## [REQUIREMENT]
Transcribe only the part of the listing below that begins at the line containing "## [1.2.0] - 2023-08-20" and runs to its final line, keeping both ends.

## [EXERCISE INPUTS]
========================================================================

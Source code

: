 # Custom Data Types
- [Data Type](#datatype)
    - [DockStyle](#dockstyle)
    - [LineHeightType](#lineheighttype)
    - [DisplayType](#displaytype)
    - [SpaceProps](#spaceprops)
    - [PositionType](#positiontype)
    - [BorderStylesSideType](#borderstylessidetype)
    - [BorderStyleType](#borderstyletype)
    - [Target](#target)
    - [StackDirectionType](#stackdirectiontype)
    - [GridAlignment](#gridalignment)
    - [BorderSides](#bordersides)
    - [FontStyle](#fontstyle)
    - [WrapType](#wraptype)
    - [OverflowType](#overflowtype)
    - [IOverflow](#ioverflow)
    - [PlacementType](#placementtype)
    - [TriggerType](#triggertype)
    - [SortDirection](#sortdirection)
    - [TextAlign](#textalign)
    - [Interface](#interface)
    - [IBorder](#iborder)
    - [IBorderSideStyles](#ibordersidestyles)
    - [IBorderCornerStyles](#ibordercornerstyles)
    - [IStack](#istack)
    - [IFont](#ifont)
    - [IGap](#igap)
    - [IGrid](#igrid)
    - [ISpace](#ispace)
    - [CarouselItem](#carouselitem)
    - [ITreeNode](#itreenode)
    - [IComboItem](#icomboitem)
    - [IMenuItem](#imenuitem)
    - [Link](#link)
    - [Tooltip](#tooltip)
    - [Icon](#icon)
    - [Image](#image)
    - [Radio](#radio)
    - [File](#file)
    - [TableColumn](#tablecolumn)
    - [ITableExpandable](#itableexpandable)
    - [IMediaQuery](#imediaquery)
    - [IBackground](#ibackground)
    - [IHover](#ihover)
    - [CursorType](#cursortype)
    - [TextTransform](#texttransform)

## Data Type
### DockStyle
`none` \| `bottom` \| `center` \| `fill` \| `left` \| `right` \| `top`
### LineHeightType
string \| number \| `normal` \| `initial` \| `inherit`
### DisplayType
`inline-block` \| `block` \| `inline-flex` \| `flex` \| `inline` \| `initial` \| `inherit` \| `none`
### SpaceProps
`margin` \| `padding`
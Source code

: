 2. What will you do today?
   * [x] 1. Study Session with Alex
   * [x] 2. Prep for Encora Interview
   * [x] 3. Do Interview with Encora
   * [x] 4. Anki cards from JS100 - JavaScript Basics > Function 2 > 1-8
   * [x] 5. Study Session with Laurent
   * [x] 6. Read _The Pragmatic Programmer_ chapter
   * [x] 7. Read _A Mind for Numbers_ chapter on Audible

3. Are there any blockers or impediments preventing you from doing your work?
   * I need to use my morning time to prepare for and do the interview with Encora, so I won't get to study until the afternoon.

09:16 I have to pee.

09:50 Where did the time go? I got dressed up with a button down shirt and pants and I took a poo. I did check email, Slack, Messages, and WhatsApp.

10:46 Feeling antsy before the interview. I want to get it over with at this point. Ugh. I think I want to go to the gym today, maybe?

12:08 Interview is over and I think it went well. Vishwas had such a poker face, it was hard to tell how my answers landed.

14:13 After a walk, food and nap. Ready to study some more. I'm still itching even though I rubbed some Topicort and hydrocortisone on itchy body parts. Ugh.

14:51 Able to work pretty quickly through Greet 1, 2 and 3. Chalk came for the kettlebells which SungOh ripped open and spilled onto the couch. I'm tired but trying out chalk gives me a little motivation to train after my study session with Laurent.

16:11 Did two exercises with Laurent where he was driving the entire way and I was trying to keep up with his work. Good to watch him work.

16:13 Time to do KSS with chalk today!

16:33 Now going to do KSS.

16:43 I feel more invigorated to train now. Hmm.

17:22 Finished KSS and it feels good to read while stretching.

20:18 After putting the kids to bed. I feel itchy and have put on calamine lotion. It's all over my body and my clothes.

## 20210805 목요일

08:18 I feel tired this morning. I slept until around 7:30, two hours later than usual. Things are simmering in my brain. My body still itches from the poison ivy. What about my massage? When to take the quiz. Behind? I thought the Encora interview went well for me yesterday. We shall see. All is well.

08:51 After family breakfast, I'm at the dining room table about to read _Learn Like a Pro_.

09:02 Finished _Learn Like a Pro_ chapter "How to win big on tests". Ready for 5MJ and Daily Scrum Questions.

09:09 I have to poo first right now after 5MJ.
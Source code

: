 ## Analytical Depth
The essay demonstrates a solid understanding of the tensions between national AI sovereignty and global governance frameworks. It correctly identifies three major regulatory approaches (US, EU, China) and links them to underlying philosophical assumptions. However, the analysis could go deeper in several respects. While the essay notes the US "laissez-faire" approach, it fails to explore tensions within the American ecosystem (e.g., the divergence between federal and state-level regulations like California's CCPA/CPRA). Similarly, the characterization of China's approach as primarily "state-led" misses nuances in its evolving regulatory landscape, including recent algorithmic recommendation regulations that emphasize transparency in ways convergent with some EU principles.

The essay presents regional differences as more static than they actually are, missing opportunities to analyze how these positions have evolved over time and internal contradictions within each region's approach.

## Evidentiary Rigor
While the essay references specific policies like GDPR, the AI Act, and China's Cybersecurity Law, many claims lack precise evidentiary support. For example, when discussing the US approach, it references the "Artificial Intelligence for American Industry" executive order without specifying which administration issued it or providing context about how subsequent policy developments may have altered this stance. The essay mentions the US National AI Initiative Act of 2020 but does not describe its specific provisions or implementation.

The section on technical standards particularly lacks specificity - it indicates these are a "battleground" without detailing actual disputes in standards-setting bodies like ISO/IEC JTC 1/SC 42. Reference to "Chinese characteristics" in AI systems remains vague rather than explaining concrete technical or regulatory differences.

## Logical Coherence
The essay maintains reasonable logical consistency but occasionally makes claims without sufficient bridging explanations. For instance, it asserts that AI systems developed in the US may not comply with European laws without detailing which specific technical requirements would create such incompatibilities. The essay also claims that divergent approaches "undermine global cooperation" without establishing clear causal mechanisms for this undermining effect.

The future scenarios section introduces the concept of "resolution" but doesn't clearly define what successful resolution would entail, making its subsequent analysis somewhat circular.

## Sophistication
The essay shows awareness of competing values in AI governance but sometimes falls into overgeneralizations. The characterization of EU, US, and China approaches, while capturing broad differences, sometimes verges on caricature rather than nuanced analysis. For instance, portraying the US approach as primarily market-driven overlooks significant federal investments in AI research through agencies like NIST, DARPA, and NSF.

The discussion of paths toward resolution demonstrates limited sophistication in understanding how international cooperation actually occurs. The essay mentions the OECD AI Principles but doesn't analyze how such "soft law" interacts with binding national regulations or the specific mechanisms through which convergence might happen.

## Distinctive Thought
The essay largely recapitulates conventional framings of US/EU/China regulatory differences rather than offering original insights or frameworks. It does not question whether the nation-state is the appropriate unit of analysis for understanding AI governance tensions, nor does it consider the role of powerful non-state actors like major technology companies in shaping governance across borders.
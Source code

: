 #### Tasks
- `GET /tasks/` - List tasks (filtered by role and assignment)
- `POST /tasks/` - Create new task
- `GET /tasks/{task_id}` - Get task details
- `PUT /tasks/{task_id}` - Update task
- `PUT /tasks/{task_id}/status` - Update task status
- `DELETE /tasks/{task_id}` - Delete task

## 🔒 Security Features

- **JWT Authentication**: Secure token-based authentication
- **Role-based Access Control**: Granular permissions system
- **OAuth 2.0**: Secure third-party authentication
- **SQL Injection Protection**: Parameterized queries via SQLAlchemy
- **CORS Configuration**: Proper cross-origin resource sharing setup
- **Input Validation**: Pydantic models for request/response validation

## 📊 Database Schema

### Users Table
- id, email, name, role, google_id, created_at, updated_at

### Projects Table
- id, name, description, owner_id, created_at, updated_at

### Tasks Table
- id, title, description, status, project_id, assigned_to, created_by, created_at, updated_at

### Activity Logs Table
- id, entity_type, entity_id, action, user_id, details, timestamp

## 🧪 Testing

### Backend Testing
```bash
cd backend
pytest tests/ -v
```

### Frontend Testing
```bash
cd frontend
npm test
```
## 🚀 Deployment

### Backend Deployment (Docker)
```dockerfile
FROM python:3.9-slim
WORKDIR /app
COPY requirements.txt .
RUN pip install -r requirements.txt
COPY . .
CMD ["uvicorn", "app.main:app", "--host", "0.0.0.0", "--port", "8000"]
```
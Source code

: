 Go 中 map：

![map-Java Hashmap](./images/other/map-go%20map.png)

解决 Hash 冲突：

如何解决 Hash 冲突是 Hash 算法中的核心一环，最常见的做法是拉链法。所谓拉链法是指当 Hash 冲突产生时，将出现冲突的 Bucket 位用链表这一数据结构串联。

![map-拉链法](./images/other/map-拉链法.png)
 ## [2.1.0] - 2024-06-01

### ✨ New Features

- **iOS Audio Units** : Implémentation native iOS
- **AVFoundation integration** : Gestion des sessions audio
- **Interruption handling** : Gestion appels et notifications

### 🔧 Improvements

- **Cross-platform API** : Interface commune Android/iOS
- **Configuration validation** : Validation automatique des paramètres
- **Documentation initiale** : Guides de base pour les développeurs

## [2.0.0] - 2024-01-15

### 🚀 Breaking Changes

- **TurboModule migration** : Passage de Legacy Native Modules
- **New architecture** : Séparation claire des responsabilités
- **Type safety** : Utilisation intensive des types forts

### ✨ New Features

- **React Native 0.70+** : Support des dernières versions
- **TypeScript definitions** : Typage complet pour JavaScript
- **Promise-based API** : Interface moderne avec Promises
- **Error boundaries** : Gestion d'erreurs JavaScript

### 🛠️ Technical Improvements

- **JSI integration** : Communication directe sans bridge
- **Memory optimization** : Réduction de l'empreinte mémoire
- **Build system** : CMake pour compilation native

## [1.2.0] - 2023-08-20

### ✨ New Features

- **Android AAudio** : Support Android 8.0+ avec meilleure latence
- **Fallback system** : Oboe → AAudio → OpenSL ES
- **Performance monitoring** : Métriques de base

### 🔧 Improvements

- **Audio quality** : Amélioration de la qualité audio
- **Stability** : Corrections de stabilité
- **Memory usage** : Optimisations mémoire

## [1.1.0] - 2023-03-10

========================================================================

## [ANSWER SECTION]
## [1.2.0] - 2023-08-20

### ✨ New Features

- **Android AAudio** : Support Android 8.0+ avec meilleure latence
- **Fallback system** : Oboe → AAudio → OpenSL ES
- **Performance monitoring** : Métriques de base

### 🔧 Improvements

- **Audio quality** : Amélioration de la qualité audio
- **Stability** : Corrections de stabilité
- **Memory usage** : Optimisations mémoire

## [1.1.0] - 2023-03-10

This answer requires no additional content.